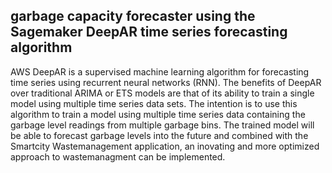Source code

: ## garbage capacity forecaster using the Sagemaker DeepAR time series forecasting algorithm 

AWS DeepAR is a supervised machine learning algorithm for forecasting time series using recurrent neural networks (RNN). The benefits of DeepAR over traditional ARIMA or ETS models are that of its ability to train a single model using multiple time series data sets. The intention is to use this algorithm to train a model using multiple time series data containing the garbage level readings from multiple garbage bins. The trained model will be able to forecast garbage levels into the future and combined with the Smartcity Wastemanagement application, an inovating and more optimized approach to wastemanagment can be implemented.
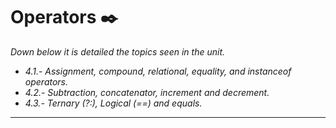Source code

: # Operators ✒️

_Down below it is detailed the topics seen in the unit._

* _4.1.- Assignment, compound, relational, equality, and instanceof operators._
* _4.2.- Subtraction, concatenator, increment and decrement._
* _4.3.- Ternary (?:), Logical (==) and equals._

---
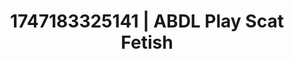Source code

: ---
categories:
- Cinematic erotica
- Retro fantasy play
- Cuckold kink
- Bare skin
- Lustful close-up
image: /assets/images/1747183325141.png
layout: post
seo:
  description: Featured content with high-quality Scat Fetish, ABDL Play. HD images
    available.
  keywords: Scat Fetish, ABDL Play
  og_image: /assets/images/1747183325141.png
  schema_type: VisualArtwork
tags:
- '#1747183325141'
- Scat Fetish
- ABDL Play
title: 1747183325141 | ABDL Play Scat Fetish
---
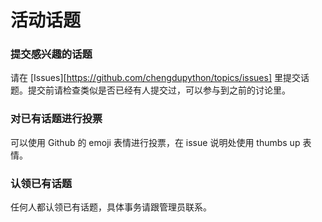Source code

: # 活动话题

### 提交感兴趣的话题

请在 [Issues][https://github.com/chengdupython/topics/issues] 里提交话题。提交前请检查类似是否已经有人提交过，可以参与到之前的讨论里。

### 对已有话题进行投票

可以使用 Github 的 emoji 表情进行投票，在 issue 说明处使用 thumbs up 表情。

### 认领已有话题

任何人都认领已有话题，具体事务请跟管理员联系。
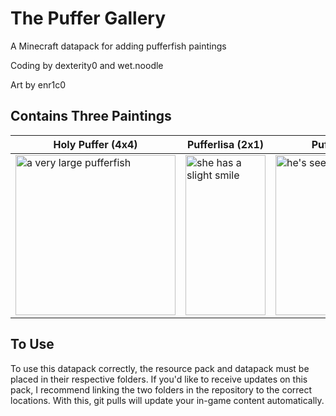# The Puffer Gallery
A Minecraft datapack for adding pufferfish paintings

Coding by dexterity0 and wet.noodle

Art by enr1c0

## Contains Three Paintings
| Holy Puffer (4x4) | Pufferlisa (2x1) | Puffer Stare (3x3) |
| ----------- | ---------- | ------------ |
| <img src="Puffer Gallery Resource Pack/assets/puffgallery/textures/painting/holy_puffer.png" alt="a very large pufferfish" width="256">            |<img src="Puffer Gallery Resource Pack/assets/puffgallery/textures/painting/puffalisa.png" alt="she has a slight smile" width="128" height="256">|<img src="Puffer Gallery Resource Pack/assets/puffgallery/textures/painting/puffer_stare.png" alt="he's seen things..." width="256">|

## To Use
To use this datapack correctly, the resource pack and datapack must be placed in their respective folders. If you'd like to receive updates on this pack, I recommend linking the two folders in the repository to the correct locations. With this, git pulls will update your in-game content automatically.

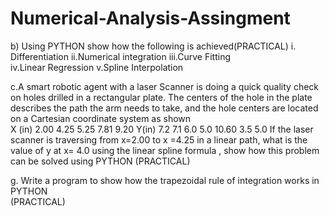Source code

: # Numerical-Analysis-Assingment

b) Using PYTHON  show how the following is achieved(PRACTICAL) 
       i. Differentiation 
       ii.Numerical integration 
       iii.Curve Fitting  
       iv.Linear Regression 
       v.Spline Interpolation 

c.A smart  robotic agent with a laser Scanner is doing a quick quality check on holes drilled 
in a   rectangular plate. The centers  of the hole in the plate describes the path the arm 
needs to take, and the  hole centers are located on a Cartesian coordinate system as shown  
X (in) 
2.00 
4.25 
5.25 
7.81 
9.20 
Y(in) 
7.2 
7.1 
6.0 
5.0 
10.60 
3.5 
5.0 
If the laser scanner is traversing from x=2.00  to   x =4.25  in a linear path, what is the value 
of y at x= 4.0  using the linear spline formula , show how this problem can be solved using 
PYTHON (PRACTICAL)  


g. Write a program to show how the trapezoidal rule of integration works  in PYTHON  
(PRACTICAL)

========

● TASK PROMPT
For each record above, write it out exactly and omit any picture.

● SOLVED PROBLEM
Source code

: ## garbage capacity forecaster using the Sagemaker DeepAR time series forecasting algorithm 

AWS DeepAR is a supervised machine learning algorithm for forecasting time series using recurrent neural networks (RNN). The benefits of DeepAR over traditional ARIMA or ETS models are that of its ability to train a single model using multiple time series data sets. The intention is to use this algorithm to train a model using multiple time series data containing the garbage level readings from multiple garbage bins. The trained model will be able to forecast garbage levels into the future and combined with the Smartcity Wastemanagement application, an inovating and more optimized approach to wastemanagment can be implemented.
Source code

: # Operators ✒️

_Down below it is detailed the topics seen in the unit._

* _4.1.- Assignment, compound, relational, equality, and instanceof operators._
* _4.2.- Subtraction, concatenator, increment and decrement._
* _4.3.- Ternary (?:), Logical (==) and equals._

---
Source code

: ---
categories:
- Cinematic erotica
- Retro fantasy play
- Cuckold kink
- Bare skin
- Lustful close-up
image: /assets/images/1747183325141.png
layout: post
seo:
  description: Featured content with high-quality Scat Fetish, ABDL Play. HD images
    available.
  keywords: Scat Fetish, ABDL Play
  og_image: /assets/images/1747183325141.png
  schema_type: VisualArtwork
tags:
- '#1747183325141'
- Scat Fetish
- ABDL Play
title: 1747183325141 | ABDL Play Scat Fetish
---
Source code

: # 活动话题

### 提交感兴趣的话题

请在 [Issues][https://github.com/chengdupython/topics/issues] 里提交话题。提交前请检查类似是否已经有人提交过，可以参与到之前的讨论里。

### 对已有话题进行投票

可以使用 Github 的 emoji 表情进行投票，在 issue 说明处使用 thumbs up 表情。

### 认领已有话题

任何人都认领已有话题，具体事务请跟管理员联系。
# The Puffer Gallery
A Minecraft datapack for adding pufferfish paintings

Coding by dexterity0 and wet.noodle

Art by enr1c0

## Contains Three Paintings
| Holy Puffer (4x4) | Pufferlisa (2x1) | Puffer Stare (3x3) |
| ----------- | ---------- | ------------ |
| <img src="Puffer Gallery Resource Pack/assets/puffgallery/textures/painting/holy_puffer.png" alt="a very large pufferfish" width="256">            |<img src="Puffer Gallery Resource Pack/assets/puffgallery/textures/painting/puffalisa.png" alt="she has a slight smile" width="128" height="256">|<img src="Puffer Gallery Resource Pack/assets/puffgallery/textures/painting/puffer_stare.png" alt="he's seen things..." width="256">|

## To Use
To use this datapack correctly, the resource pack and datapack must be placed in their respective folders. If you'd like to receive updates on this pack, I recommend linking the two folders in the repository to the correct locations. With this, git pulls will update your in-game content automatically.

Source code

: # Numerical-Analysis-Assingment

b) Using PYTHON  show how the following is achieved(PRACTICAL) 
       i. Differentiation 
       ii.Numerical integration 
       iii.Curve Fitting  
       iv.Linear Regression 
       v.Spline Interpolation 

c.A smart  robotic agent with a laser Scanner is doing a quick quality check on holes drilled 
in a   rectangular plate. The centers  of the hole in the plate describes the path the arm 
needs to take, and the  hole centers are located on a Cartesian coordinate system as shown  
X (in) 
2.00 
4.25 
5.25 
7.81 
9.20 
Y(in) 
7.2 
7.1 
6.0 
5.0 
10.60 
3.5 
5.0 
If the laser scanner is traversing from x=2.00  to   x =4.25  in a linear path, what is the value 
of y at x= 4.0  using the linear spline formula , show how this problem can be solved using 
PYTHON (PRACTICAL)  


g. Write a program to show how the trapezoidal rule of integration works  in PYTHON  
(PRACTICAL)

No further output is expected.